_Work to be completed:_
Search the material below for the string "selecteert". Return every line that holds it.

_Dataset extract:_
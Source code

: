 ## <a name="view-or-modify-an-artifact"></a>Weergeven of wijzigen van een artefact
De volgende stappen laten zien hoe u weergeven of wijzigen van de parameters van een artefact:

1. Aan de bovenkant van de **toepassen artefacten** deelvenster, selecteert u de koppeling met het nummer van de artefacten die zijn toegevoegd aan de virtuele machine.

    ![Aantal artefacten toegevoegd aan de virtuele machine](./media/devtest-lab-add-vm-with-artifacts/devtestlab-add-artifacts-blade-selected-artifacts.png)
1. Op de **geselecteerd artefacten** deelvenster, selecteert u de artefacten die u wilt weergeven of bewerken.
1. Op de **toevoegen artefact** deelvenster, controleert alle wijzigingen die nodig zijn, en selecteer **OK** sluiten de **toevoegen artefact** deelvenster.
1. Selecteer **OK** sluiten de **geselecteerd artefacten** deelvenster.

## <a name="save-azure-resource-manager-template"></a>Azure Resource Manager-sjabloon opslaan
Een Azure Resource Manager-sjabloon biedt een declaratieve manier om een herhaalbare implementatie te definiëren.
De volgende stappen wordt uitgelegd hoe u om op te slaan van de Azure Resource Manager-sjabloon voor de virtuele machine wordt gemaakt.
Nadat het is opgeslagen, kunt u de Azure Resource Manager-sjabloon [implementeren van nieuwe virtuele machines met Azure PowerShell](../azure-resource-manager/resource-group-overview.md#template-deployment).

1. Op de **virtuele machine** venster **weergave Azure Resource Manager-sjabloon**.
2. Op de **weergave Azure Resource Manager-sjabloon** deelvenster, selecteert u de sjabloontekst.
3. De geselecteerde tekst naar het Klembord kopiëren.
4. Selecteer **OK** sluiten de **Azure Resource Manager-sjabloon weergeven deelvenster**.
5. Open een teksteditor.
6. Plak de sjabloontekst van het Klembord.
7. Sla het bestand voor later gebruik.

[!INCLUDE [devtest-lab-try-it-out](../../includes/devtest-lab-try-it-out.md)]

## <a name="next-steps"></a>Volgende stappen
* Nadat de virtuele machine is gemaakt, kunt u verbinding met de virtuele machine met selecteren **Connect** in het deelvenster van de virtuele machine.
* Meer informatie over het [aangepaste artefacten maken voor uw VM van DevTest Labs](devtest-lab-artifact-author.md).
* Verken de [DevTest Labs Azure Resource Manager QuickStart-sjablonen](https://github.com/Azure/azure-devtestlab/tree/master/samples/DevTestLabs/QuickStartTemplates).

_Reply:_
1. Aan de bovenkant van de **toepassen artefacten** deelvenster, selecteert u de koppeling met het nummer van de artefacten die zijn toegevoegd aan de virtuele machine.
1. Op de **geselecteerd artefacten** deelvenster, selecteert u de artefacten die u wilt weergeven of bewerken.
2. Op de **weergave Azure Resource Manager-sjabloon** deelvenster, selecteert u de sjabloontekst.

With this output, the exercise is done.